**Aim of the task:** Print all the records exactly, please.

**Data to use:**
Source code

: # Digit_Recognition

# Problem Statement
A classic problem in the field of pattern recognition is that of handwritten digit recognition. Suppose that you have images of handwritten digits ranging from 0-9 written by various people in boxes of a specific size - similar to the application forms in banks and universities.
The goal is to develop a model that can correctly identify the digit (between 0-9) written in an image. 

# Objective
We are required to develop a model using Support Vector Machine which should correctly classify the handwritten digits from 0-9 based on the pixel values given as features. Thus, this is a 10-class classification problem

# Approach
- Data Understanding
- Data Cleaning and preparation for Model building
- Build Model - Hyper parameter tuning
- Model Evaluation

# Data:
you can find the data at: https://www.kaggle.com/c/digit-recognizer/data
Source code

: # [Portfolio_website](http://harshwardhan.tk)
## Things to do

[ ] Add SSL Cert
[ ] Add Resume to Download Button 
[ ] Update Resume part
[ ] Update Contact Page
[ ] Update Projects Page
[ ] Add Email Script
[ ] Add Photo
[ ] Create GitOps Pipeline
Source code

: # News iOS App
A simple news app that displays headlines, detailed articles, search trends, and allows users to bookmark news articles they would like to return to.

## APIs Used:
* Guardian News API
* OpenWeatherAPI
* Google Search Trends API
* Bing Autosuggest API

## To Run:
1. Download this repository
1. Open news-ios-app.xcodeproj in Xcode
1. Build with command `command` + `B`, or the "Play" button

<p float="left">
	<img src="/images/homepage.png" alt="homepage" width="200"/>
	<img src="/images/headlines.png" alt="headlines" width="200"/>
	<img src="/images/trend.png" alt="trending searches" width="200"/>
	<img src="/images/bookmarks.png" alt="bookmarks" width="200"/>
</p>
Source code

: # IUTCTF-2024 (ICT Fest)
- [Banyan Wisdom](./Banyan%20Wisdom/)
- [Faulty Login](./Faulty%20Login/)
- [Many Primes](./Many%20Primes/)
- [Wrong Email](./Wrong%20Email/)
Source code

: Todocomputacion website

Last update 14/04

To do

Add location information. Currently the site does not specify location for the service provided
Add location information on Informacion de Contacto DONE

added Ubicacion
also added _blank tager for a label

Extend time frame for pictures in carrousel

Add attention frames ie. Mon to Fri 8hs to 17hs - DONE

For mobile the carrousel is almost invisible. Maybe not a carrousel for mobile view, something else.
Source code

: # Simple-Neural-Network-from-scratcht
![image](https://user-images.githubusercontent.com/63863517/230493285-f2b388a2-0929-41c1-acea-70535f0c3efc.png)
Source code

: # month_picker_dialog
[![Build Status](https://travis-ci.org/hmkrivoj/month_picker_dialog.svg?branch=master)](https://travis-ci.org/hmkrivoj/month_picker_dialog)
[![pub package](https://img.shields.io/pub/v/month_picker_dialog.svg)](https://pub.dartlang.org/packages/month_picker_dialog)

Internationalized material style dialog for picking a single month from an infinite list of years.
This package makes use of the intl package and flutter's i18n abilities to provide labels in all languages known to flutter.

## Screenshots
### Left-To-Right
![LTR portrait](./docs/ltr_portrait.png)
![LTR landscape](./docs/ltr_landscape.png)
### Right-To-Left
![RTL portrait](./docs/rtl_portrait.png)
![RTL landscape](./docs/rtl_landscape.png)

**Answer area:**
Source code

: # Digit_Recognition

# Problem Statement
A classic problem in the field of pattern recognition is that of handwritten digit recognition. Suppose that you have images of handwritten digits ranging from 0-9 written by various people in boxes of a specific size - similar to the application forms in banks and universities.
The goal is to develop a model that can correctly identify the digit (between 0-9) written in an image. 

# Objective
We are required to develop a model using Support Vector Machine which should correctly classify the handwritten digits from 0-9 based on the pixel values given as features. Thus, this is a 10-class classification problem

# Approach
- Data Understanding
- Data Cleaning and preparation for Model building
- Build Model - Hyper parameter tuning
- Model Evaluation

# Data:
you can find the data at: https://www.kaggle.com/c/digit-recognizer/data
Source code

: # [Portfolio_website](http://harshwardhan.tk)
## Things to do

[ ] Add SSL Cert
[ ] Add Resume to Download Button 
[ ] Update Resume part
[ ] Update Contact Page
[ ] Update Projects Page
[ ] Add Email Script
[ ] Add Photo
[ ] Create GitOps Pipeline
Source code

: # News iOS App
A simple news app that displays headlines, detailed articles, search trends, and allows users to bookmark news articles they would like to return to.

## APIs Used:
* Guardian News API
* OpenWeatherAPI
* Google Search Trends API
* Bing Autosuggest API

## To Run:
1. Download this repository
1. Open news-ios-app.xcodeproj in Xcode
1. Build with command `command` + `B`, or the "Play" button

<p float="left">
	<img src="/images/homepage.png" alt="homepage" width="200"/>
	<img src="/images/headlines.png" alt="headlines" width="200"/>
	<img src="/images/trend.png" alt="trending searches" width="200"/>
	<img src="/images/bookmarks.png" alt="bookmarks" width="200"/>
</p>
Source code

: # IUTCTF-2024 (ICT Fest)
- [Banyan Wisdom](./Banyan%20Wisdom/)
- [Faulty Login](./Faulty%20Login/)
- [Many Primes](./Many%20Primes/)
- [Wrong Email](./Wrong%20Email/)
Source code

: Todocomputacion website

Last update 14/04

To do

Add location information. Currently the site does not specify location for the service provided
Add location information on Informacion de Contacto DONE

added Ubicacion
also added _blank tager for a label

Extend time frame for pictures in carrousel

Add attention frames ie. Mon to Fri 8hs to 17hs - DONE

For mobile the carrousel is almost invisible. Maybe not a carrousel for mobile view, something else.
Source code

: # Simple-Neural-Network-from-scratcht
![image](https://user-images.githubusercontent.com/63863517/230493285-f2b388a2-0929-41c1-acea-70535f0c3efc.png)
Source code

: # month_picker_dialog
[![Build Status](https://travis-ci.org/hmkrivoj/month_picker_dialog.svg?branch=master)](https://travis-ci.org/hmkrivoj/month_picker_dialog)
[![pub package](https://img.shields.io/pub/v/month_picker_dialog.svg)](https://pub.dartlang.org/packages/month_picker_dialog)

Internationalized material style dialog for picking a single month from an infinite list of years.
This package makes use of the intl package and flutter's i18n abilities to provide labels in all languages known to flutter.

## Screenshots
### Left-To-Right
![LTR portrait](./docs/ltr_portrait.png)
![LTR landscape](./docs/ltr_landscape.png)
### Right-To-Left
![RTL portrait](./docs/rtl_portrait.png)
![RTL landscape](./docs/rtl_landscape.png)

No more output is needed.